May 18 2008
Coconut Cheesecake Smoothie
Coconut Cheesecake Smoothie
Just as good, more refreshing and a whole lot less calories than the traditional cheesecake.
Ingredients
1 cup vanilla yogurt
1 package cream cheese
1/2 cup sour cream, low fat
1 teaspoon coconut extract
¼ cup milk
2 tablespoons sweetened coconut
1 graham cracker
2 tablespoons raw honey
½ cup ice
Directions
Pour all ingredients into the blender and mix until smooth. Add additional ice according to preferred consistency. Pour into chilled glasses. Serve with graham crackers or a cheese and fruit skewer (perhaps Monterey Jack and pineapple). Serves 2.
For different combinations of fruit and fruit yogurt, for this recipe, try:
strawberries and strawberry yogurt, peaches and peach yogurt, pineapple and pineapple yogurt, raspberries and raspberry yogurt…
For a great lunch add a Turkey Walnut Raspberry Wrap, here’s how.

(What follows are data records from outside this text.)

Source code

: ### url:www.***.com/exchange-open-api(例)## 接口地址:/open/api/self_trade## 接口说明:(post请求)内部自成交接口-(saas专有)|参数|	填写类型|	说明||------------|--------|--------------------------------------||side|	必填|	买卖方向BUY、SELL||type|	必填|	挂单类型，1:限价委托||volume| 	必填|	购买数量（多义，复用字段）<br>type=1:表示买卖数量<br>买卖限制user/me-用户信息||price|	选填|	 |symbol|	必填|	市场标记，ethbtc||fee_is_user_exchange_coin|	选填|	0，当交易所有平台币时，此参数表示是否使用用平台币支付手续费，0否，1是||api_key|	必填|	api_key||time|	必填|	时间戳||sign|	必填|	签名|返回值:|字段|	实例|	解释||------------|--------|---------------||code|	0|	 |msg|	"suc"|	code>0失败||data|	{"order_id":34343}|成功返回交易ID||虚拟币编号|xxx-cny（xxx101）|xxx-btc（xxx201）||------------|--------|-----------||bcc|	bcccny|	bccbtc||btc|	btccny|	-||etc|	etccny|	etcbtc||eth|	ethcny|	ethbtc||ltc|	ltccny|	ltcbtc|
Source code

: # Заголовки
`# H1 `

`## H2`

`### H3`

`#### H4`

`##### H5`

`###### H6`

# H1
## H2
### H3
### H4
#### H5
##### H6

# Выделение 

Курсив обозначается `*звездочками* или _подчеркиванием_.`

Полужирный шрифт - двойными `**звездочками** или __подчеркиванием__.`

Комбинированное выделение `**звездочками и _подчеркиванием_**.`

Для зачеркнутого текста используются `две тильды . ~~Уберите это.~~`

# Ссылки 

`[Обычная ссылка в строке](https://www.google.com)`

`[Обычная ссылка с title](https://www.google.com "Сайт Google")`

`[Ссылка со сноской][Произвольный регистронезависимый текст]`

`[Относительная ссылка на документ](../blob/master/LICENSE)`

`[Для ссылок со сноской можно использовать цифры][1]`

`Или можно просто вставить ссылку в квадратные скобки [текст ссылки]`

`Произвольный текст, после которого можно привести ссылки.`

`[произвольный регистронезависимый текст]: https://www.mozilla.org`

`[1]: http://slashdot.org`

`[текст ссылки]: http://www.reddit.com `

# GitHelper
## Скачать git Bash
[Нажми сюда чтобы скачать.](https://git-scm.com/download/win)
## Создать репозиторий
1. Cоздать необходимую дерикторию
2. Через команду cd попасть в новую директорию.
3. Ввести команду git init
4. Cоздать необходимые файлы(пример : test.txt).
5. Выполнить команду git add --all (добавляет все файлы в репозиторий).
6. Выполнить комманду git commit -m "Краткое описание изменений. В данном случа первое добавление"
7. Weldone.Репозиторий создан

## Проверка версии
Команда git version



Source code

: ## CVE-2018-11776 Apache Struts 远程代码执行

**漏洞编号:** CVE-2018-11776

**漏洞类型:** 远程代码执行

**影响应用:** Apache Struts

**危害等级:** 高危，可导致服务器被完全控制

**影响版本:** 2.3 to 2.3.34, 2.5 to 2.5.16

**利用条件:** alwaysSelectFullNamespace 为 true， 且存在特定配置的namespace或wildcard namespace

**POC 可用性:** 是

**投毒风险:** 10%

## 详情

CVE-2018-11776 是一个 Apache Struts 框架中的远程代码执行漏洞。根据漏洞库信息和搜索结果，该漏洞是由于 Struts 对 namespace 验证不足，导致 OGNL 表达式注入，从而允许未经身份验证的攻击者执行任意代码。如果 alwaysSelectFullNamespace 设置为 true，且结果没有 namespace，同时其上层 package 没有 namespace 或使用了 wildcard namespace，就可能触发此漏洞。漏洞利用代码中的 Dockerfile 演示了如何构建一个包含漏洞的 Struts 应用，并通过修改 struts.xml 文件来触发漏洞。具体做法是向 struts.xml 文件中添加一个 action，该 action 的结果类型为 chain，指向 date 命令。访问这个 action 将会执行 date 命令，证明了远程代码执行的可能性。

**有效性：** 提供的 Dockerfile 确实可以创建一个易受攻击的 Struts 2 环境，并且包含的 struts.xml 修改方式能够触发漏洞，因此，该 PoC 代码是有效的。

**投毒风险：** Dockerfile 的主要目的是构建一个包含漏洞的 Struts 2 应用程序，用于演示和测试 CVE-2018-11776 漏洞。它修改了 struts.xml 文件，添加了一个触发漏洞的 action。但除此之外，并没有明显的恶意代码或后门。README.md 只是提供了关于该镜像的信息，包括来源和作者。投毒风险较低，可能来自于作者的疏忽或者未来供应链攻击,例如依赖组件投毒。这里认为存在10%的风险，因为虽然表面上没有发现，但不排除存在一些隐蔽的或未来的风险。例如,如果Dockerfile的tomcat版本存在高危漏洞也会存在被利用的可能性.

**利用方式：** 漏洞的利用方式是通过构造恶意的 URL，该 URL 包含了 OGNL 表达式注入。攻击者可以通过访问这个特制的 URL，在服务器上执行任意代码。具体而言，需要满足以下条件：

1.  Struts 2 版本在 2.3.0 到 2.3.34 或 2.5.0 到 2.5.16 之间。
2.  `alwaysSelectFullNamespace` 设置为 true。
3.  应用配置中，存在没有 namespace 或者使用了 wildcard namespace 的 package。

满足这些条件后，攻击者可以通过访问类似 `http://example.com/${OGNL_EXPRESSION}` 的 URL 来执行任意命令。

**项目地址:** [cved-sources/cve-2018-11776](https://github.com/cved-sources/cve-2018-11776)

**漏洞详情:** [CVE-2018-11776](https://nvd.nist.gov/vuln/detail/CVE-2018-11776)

Combine 1 cup diced turkey with 1 stalk diced celery, 1/2 cup diced apple, ¼ cup chopped walnuts, ½ cup shredded lettuce. In a separate bowl, combine ¼ cup mayonnaise and 4 tablespoons raspberry vinaigrette, blend well. Mix dressing with turkey mixture. Half the mixture and place each half on a spinach tortilla, wrap and cut diagonally.